* Provided entries *
>>>>>

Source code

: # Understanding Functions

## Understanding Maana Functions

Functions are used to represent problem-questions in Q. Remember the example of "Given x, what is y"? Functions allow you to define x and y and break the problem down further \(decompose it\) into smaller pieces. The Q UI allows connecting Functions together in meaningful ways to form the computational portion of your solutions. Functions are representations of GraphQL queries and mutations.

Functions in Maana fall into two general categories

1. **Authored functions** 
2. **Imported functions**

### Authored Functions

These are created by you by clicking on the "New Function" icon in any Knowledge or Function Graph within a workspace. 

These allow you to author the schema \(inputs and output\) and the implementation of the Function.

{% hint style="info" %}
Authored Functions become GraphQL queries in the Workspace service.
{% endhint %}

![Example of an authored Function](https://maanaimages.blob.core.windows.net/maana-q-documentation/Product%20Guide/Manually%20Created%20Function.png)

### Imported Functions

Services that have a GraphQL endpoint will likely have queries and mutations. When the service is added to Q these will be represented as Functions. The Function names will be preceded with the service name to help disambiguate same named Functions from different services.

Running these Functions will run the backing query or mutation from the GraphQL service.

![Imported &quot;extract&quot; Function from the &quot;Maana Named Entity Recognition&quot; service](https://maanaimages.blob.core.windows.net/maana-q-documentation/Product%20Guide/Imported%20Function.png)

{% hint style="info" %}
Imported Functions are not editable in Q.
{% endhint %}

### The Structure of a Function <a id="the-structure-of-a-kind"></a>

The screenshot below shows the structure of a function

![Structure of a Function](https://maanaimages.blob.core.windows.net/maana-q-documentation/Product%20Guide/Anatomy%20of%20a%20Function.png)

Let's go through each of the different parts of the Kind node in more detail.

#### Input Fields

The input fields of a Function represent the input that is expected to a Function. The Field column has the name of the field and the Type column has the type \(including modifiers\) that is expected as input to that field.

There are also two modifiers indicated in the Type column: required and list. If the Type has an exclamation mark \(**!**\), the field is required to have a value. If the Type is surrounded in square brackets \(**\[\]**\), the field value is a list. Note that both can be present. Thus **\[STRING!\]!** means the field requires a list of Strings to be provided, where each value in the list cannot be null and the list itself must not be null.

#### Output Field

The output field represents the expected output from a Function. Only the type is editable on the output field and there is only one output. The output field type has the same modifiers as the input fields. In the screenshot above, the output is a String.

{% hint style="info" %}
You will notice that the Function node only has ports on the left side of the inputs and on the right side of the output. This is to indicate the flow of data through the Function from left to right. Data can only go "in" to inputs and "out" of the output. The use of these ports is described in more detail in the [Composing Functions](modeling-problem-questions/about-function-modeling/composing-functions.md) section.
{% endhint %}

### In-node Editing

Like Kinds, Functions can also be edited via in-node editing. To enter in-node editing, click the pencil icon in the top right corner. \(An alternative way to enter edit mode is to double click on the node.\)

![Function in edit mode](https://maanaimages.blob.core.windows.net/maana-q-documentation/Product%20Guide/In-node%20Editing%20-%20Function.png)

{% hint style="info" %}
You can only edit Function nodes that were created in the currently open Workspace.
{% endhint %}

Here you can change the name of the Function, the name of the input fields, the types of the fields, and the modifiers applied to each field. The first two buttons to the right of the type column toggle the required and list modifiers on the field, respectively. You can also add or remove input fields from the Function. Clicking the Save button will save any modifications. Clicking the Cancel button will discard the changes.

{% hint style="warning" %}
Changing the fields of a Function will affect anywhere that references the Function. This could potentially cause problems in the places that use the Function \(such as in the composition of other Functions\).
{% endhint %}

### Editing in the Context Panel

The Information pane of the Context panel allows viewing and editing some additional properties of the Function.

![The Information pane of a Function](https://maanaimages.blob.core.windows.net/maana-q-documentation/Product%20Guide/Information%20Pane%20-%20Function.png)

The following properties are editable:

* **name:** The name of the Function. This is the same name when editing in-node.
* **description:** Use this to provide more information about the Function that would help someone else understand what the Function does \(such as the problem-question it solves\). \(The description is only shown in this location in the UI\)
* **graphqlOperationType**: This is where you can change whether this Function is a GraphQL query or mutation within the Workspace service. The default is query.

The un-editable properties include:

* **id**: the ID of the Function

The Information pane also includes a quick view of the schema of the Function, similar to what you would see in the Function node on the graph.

<<<<<

* Work task *
In full and without error, restate the data.

* Exercise response *
Source code

: # Understanding Functions

## Understanding Maana Functions

Functions are used to represent problem-questions in Q. Remember the example of "Given x, what is y"? Functions allow you to define x and y and break the problem down further \(decompose it\) into smaller pieces. The Q UI allows connecting Functions together in meaningful ways to form the computational portion of your solutions. Functions are representations of GraphQL queries and mutations.

Functions in Maana fall into two general categories

1. **Authored functions** 
2. **Imported functions**

### Authored Functions

These are created by you by clicking on the "New Function" icon in any Knowledge or Function Graph within a workspace. 

These allow you to author the schema \(inputs and output\) and the implementation of the Function.

{% hint style="info" %}
Authored Functions become GraphQL queries in the Workspace service.
{% endhint %}

![Example of an authored Function](https://maanaimages.blob.core.windows.net/maana-q-documentation/Product%20Guide/Manually%20Created%20Function.png)

### Imported Functions

Services that have a GraphQL endpoint will likely have queries and mutations. When the service is added to Q these will be represented as Functions. The Function names will be preceded with the service name to help disambiguate same named Functions from different services.

Running these Functions will run the backing query or mutation from the GraphQL service.

![Imported &quot;extract&quot; Function from the &quot;Maana Named Entity Recognition&quot; service](https://maanaimages.blob.core.windows.net/maana-q-documentation/Product%20Guide/Imported%20Function.png)

{% hint style="info" %}
Imported Functions are not editable in Q.
{% endhint %}

### The Structure of a Function <a id="the-structure-of-a-kind"></a>

The screenshot below shows the structure of a function

![Structure of a Function](https://maanaimages.blob.core.windows.net/maana-q-documentation/Product%20Guide/Anatomy%20of%20a%20Function.png)

Let's go through each of the different parts of the Kind node in more detail.

#### Input Fields

The input fields of a Function represent the input that is expected to a Function. The Field column has the name of the field and the Type column has the type \(including modifiers\) that is expected as input to that field.

There are also two modifiers indicated in the Type column: required and list. If the Type has an exclamation mark \(**!**\), the field is required to have a value. If the Type is surrounded in square brackets \(**\[\]**\), the field value is a list. Note that both can be present. Thus **\[STRING!\]!** means the field requires a list of Strings to be provided, where each value in the list cannot be null and the list itself must not be null.

#### Output Field

The output field represents the expected output from a Function. Only the type is editable on the output field and there is only one output. The output field type has the same modifiers as the input fields. In the screenshot above, the output is a String.

{% hint style="info" %}
You will notice that the Function node only has ports on the left side of the inputs and on the right side of the output. This is to indicate the flow of data through the Function from left to right. Data can only go "in" to inputs and "out" of the output. The use of these ports is described in more detail in the [Composing Functions](modeling-problem-questions/about-function-modeling/composing-functions.md) section.
{% endhint %}

### In-node Editing

Like Kinds, Functions can also be edited via in-node editing. To enter in-node editing, click the pencil icon in the top right corner. \(An alternative way to enter edit mode is to double click on the node.\)

![Function in edit mode](https://maanaimages.blob.core.windows.net/maana-q-documentation/Product%20Guide/In-node%20Editing%20-%20Function.png)

{% hint style="info" %}
You can only edit Function nodes that were created in the currently open Workspace.
{% endhint %}

Here you can change the name of the Function, the name of the input fields, the types of the fields, and the modifiers applied to each field. The first two buttons to the right of the type column toggle the required and list modifiers on the field, respectively. You can also add or remove input fields from the Function. Clicking the Save button will save any modifications. Clicking the Cancel button will discard the changes.

{% hint style="warning" %}
Changing the fields of a Function will affect anywhere that references the Function. This could potentially cause problems in the places that use the Function \(such as in the composition of other Functions\).
{% endhint %}

### Editing in the Context Panel

The Information pane of the Context panel allows viewing and editing some additional properties of the Function.

![The Information pane of a Function](https://maanaimages.blob.core.windows.net/maana-q-documentation/Product%20Guide/Information%20Pane%20-%20Function.png)

The following properties are editable:

* **name:** The name of the Function. This is the same name when editing in-node.
* **description:** Use this to provide more information about the Function that would help someone else understand what the Function does \(such as the problem-question it solves\). \(The description is only shown in this location in the UI\)
* **graphqlOperationType**: This is where you can change whether this Function is a GraphQL query or mutation within the Workspace service. The default is query.

The un-editable properties include:

* **id**: the ID of the Function

The Information pane also includes a quick view of the schema of the Function, similar to what you would see in the Function node on the graph.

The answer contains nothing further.